YOUR GOAL — The data below is to be transcribed word for word; pictures are to be excluded.

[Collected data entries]
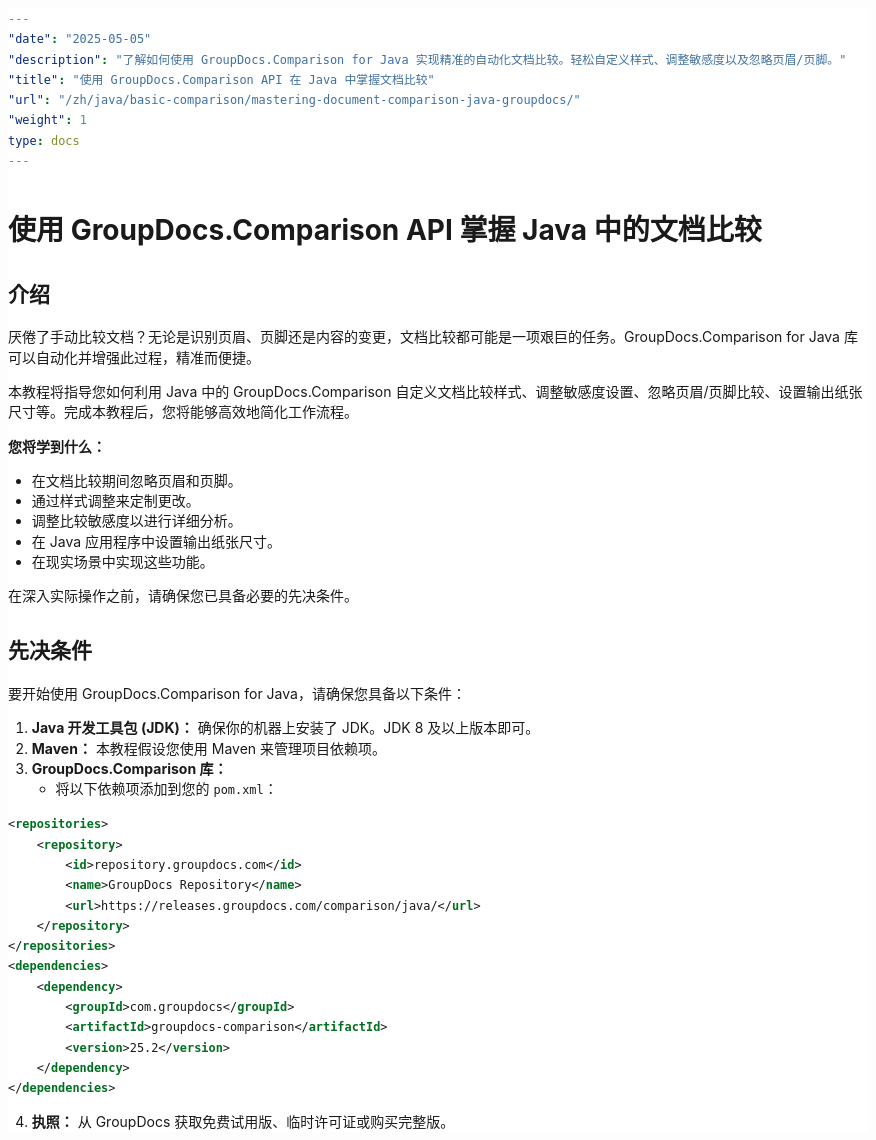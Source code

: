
 ```yaml
---
"date": "2025-05-05"
"description": "了解如何使用 GroupDocs.Comparison for Java 实现精准的自动化文档比较。轻松自定义样式、调整敏感度以及忽略页眉/页脚。"
"title": "使用 GroupDocs.Comparison API 在 Java 中掌握文档比较"
"url": "/zh/java/basic-comparison/mastering-document-comparison-java-groupdocs/"
"weight": 1
type: docs
---
```

# 使用 GroupDocs.Comparison API 掌握 Java 中的文档比较

## 介绍

厌倦了手动比较文档？无论是识别页眉、页脚还是内容的变更，文档比较都可能是一项艰巨的任务。GroupDocs.Comparison for Java 库可以自动化并增强此过程，精准而便捷。

本教程将指导您如何利用 Java 中的 GroupDocs.Comparison 自定义文档比较样式、调整敏感度设置、忽略页眉/页脚比较、设置输出纸张尺寸等。完成本教程后，您将能够高效地简化工作流程。

**您将学到什么：**
- 在文档比较期间忽略页眉和页脚。
- 通过样式调整来定制更改。
- 调整比较敏感度以进行详细分析。
- 在 Java 应用程序中设置输出纸张尺寸。
- 在现实场景中实现这些功能。

在深入实际操作之前，请确保您已具备必要的先决条件。

## 先决条件

要开始使用 GroupDocs.Comparison for Java，请确保您具备以下条件：
1. **Java 开发工具包 (JDK)：** 确保你的机器上安装了 JDK。JDK 8 及以上版本即可。
2. **Maven：** 本教程假设您使用 Maven 来管理项目依赖项。
3. **GroupDocs.Comparison 库：**
   - 将以下依赖项添加到您的 `pom.xml`：

```xml
<repositories>
    <repository>
        <id>repository.groupdocs.com</id>
        <name>GroupDocs Repository</name>
        <url>https://releases.groupdocs.com/comparison/java/</url>
    </repository>
</repositories>
<dependencies>
    <dependency>
        <groupId>com.groupdocs</groupId>
        <artifactId>groupdocs-comparison</artifactId>
        <version>25.2</version>
    </dependency>
</dependencies>
```
4. **执照：** 从 GroupDocs 获取免费试用版、临时许可证或购买完整版。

EXERCISE ANSWER —
Source code

:
 ```yaml
---
"date": "2025-05-05"
"description": "了解如何使用 GroupDocs.Comparison for Java 实现精准的自动化文档比较。轻松自定义样式、调整敏感度以及忽略页眉/页脚。"
"title": "使用 GroupDocs.Comparison API 在 Java 中掌握文档比较"
"url": "/zh/java/basic-comparison/mastering-document-comparison-java-groupdocs/"
"weight": 1
type: docs
---
```

# 使用 GroupDocs.Comparison API 掌握 Java 中的文档比较

## 介绍

厌倦了手动比较文档？无论是识别页眉、页脚还是内容的变更，文档比较都可能是一项艰巨的任务。GroupDocs.Comparison for Java 库可以自动化并增强此过程，精准而便捷。

本教程将指导您如何利用 Java 中的 GroupDocs.Comparison 自定义文档比较样式、调整敏感度设置、忽略页眉/页脚比较、设置输出纸张尺寸等。完成本教程后，您将能够高效地简化工作流程。

**您将学到什么：**
- 在文档比较期间忽略页眉和页脚。
- 通过样式调整来定制更改。
- 调整比较敏感度以进行详细分析。
- 在 Java 应用程序中设置输出纸张尺寸。
- 在现实场景中实现这些功能。

在深入实际操作之前，请确保您已具备必要的先决条件。

## 先决条件

要开始使用 GroupDocs.Comparison for Java，请确保您具备以下条件：
1. **Java 开发工具包 (JDK)：** 确保你的机器上安装了 JDK。JDK 8 及以上版本即可。
2. **Maven：** 本教程假设您使用 Maven 来管理项目依赖项。
3. **GroupDocs.Comparison 库：**
   - 将以下依赖项添加到您的 `pom.xml`：

```xml
<repositories>
    <repository>
        <id>repository.groupdocs.com</id>
        <name>GroupDocs Repository</name>
        <url>https://releases.groupdocs.com/comparison/java/</url>
    </repository>
</repositories>
<dependencies>
    <dependency>
        <groupId>com.groupdocs</groupId>
        <artifactId>groupdocs-comparison</artifactId>
        <version>25.2</version>
    </dependency>
</dependencies>
```
4. **执照：** 从 GroupDocs 获取免费试用版、临时许可证或购买完整版。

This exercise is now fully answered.